*** Supplied material ***

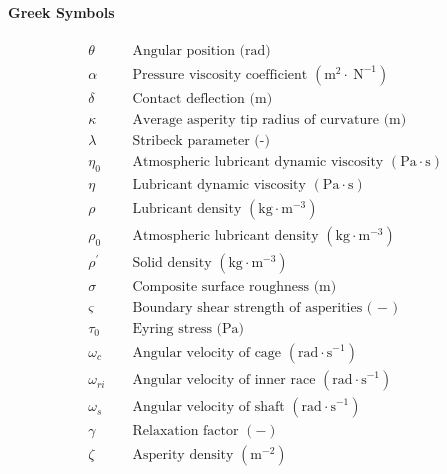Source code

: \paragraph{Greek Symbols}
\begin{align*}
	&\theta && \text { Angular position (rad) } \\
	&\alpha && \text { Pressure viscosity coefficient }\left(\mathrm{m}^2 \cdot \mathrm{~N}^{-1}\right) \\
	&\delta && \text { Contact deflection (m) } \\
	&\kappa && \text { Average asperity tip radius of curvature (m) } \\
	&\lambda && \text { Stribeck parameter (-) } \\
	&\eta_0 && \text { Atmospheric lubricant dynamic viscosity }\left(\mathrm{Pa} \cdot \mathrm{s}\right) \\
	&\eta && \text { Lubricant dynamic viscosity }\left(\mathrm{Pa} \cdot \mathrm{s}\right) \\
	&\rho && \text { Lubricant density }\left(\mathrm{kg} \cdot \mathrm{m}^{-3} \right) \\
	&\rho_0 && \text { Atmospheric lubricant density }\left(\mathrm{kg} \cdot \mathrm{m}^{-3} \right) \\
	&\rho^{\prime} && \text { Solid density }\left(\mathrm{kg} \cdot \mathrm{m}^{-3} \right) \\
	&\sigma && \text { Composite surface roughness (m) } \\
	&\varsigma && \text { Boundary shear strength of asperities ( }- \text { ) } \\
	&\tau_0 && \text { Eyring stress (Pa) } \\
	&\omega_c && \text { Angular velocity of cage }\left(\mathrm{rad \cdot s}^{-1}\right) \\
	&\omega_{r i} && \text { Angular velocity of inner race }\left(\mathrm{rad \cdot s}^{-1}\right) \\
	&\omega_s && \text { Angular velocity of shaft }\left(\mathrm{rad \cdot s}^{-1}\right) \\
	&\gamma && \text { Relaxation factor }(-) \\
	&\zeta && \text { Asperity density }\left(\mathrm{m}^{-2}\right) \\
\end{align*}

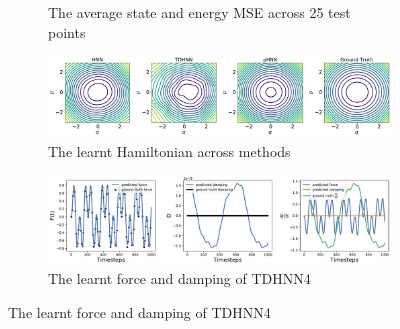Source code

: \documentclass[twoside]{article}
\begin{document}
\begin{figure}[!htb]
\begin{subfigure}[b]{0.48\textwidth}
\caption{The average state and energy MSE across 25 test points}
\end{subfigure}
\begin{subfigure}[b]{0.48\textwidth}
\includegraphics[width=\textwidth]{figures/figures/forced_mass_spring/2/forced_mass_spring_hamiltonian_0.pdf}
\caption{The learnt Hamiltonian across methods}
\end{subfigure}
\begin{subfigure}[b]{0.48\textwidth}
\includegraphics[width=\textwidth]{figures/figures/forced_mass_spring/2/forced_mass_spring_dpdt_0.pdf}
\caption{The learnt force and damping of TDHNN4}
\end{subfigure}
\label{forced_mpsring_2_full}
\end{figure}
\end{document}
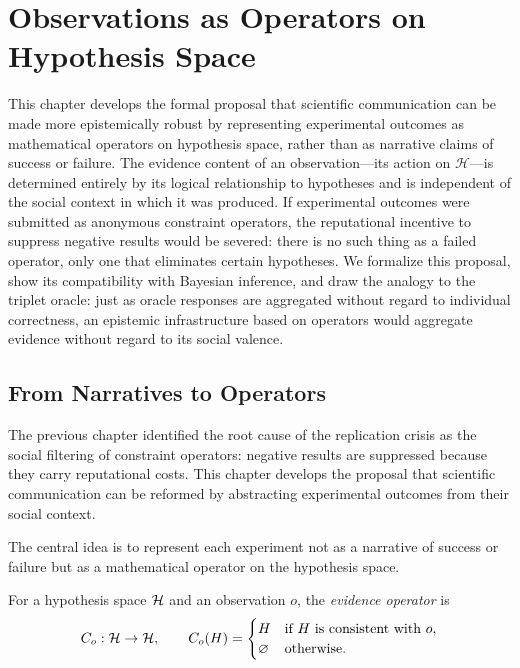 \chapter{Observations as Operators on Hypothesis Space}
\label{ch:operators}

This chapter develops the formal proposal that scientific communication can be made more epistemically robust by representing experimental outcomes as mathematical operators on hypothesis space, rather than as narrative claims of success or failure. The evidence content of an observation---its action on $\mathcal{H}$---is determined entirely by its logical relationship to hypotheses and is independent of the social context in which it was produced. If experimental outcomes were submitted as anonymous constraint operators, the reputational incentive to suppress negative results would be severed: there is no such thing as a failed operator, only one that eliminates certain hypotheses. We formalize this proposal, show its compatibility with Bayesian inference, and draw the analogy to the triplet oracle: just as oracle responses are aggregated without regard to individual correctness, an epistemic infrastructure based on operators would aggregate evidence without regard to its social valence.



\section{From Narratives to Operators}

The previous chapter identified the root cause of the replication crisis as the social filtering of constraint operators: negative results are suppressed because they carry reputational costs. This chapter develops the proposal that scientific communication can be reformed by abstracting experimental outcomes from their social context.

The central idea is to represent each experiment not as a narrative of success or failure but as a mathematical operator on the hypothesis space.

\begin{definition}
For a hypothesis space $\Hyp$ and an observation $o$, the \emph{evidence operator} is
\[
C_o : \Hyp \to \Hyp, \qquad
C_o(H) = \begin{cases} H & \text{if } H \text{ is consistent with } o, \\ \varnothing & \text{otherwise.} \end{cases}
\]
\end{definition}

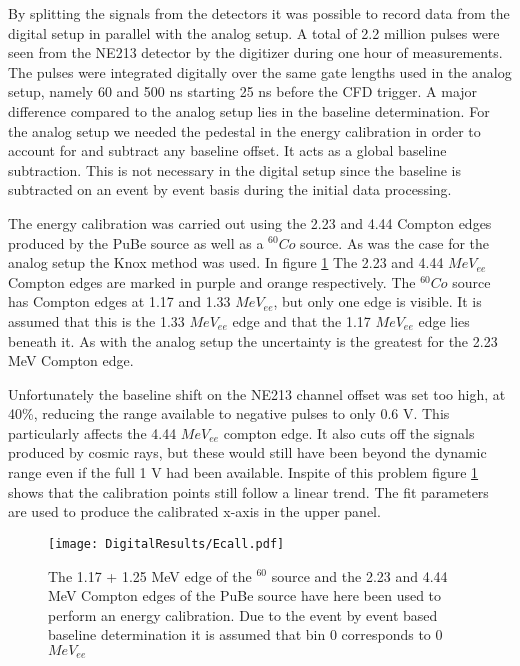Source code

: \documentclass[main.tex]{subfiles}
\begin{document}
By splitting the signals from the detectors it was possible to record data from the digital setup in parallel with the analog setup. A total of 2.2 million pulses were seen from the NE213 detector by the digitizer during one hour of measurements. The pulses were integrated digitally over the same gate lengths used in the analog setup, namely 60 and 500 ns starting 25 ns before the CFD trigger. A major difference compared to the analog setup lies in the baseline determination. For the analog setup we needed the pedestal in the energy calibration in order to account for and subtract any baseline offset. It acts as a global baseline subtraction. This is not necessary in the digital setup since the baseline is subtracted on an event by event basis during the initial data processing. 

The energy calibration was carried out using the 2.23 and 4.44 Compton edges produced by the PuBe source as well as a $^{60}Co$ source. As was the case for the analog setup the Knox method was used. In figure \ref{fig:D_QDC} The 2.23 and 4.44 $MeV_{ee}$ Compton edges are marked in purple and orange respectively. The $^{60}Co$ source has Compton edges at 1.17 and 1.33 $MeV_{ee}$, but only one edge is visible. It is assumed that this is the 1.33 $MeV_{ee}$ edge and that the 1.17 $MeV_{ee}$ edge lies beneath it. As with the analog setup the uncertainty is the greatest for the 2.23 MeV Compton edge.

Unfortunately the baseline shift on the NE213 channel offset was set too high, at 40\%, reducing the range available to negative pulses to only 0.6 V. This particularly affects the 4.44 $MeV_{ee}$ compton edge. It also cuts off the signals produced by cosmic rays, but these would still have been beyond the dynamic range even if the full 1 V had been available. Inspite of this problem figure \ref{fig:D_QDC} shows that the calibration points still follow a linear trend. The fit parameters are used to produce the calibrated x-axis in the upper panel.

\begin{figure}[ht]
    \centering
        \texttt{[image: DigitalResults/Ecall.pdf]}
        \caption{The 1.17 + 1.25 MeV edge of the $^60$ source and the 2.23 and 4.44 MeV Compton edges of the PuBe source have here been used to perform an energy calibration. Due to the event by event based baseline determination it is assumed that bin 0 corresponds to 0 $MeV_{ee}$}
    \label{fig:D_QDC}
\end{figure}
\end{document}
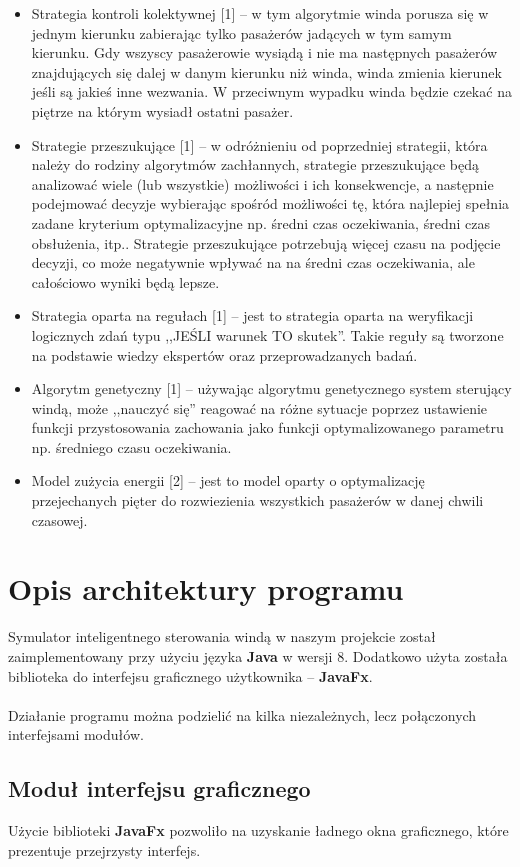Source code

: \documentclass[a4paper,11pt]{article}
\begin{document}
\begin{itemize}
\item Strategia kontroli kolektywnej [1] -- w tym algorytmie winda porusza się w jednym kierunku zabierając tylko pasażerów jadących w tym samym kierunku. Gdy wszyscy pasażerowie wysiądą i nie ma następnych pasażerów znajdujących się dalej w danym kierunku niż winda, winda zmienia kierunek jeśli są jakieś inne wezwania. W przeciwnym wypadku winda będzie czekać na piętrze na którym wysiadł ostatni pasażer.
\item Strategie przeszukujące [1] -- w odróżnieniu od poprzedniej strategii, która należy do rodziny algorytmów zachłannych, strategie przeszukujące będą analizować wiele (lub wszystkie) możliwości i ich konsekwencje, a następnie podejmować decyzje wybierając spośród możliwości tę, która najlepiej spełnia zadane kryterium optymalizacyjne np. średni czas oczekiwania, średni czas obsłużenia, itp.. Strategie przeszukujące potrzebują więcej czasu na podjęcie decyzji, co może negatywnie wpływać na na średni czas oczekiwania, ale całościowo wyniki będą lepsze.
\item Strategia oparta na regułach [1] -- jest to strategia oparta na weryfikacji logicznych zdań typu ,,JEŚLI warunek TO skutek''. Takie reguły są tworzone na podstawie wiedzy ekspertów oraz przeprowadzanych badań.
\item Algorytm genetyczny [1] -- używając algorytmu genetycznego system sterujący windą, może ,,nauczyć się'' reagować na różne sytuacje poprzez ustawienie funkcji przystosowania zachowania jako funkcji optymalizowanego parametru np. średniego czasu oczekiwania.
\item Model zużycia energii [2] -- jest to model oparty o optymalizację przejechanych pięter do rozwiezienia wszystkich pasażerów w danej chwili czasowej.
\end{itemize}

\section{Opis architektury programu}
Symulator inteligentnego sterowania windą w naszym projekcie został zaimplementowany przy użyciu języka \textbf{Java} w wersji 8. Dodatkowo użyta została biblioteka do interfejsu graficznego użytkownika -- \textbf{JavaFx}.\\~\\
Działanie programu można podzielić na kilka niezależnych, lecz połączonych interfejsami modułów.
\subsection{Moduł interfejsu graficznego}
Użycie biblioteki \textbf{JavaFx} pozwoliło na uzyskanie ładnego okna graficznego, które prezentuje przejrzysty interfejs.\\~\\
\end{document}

*** End of Supplied material ***
*** Supplied material ***

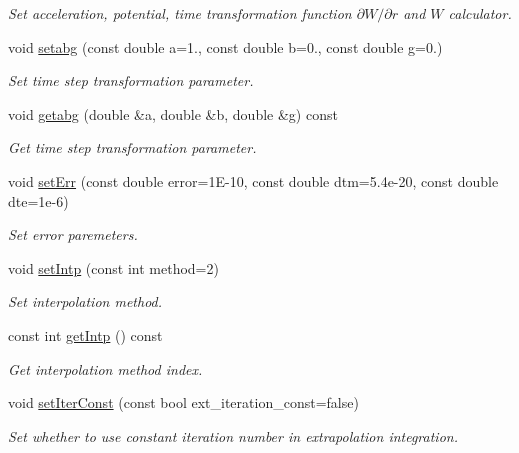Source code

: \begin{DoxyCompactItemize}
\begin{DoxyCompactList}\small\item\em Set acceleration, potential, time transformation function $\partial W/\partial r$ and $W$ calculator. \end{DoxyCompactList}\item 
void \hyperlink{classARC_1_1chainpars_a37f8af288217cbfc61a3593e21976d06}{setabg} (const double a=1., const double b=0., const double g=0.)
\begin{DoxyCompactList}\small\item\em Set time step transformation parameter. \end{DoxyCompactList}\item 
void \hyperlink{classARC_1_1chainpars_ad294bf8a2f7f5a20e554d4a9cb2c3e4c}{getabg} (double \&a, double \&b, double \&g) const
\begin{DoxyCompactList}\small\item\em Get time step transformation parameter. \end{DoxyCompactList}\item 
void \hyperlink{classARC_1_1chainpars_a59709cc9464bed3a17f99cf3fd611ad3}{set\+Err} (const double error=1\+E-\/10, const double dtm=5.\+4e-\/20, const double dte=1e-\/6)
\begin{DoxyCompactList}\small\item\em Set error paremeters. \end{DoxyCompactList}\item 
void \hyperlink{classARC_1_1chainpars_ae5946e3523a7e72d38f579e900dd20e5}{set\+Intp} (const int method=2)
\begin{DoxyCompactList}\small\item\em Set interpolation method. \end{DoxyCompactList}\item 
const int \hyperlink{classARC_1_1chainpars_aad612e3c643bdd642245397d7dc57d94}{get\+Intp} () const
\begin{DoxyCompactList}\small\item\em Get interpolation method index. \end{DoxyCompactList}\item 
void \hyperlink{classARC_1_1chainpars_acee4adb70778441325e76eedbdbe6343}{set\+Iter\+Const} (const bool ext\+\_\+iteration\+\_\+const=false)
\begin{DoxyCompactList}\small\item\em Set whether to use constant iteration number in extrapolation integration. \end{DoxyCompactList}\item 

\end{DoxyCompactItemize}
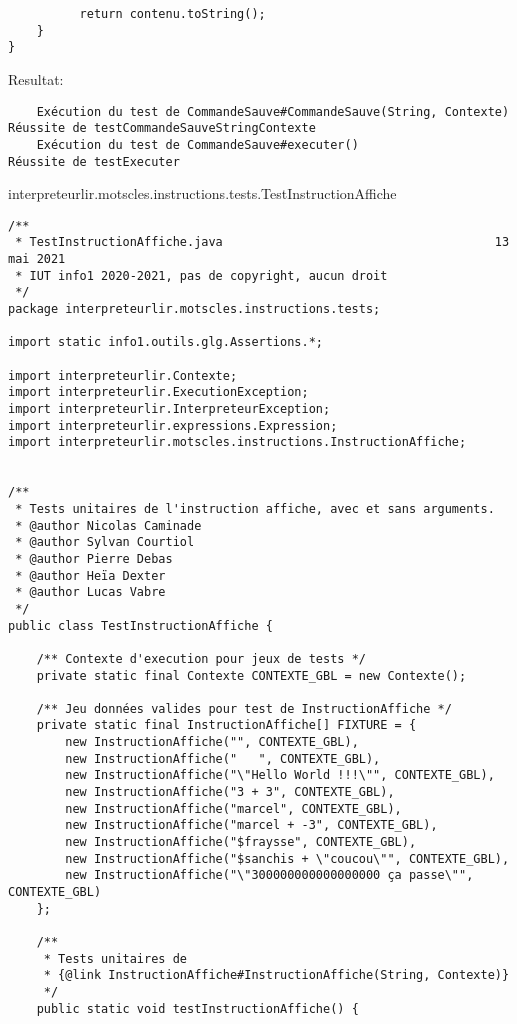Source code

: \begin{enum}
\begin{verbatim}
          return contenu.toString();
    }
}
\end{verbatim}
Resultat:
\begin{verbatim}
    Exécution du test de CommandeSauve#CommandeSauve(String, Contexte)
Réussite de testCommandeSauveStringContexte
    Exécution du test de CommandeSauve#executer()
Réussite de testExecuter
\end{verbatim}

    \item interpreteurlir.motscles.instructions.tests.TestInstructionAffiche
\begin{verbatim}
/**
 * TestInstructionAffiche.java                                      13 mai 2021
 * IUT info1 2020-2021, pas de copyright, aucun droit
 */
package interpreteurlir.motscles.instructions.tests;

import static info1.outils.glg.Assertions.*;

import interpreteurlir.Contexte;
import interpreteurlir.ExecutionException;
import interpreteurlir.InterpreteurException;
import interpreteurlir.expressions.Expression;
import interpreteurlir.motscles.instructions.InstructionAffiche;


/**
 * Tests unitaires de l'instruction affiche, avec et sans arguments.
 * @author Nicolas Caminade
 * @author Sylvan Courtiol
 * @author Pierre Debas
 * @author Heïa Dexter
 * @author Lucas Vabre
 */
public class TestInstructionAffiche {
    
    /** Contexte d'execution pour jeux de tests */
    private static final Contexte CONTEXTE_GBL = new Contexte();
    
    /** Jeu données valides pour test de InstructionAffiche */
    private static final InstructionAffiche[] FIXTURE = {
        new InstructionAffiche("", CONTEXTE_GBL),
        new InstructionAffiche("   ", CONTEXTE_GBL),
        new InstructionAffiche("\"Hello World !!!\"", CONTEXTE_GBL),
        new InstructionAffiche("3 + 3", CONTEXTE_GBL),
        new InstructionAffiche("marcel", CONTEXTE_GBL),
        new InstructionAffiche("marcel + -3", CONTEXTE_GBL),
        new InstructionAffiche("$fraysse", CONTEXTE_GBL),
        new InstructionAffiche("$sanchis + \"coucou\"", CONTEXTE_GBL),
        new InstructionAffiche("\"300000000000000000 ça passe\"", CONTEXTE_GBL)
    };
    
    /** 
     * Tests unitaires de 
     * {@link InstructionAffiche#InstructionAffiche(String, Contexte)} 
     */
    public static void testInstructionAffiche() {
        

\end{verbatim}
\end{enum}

*** End of Supplied material ***

■ Directions for this task
Search the listing above for "interfejsu" and copy every line that has it.

■ Exercise result
Symulator inteligentnego sterowania windą w naszym projekcie został zaimplementowany przy użyciu języka \textbf{Java} w wersji 8. Dodatkowo użyta została biblioteka do interfejsu graficznego użytkownika -- \textbf{JavaFx}.\\~\\
\subsection{Moduł interfejsu graficznego}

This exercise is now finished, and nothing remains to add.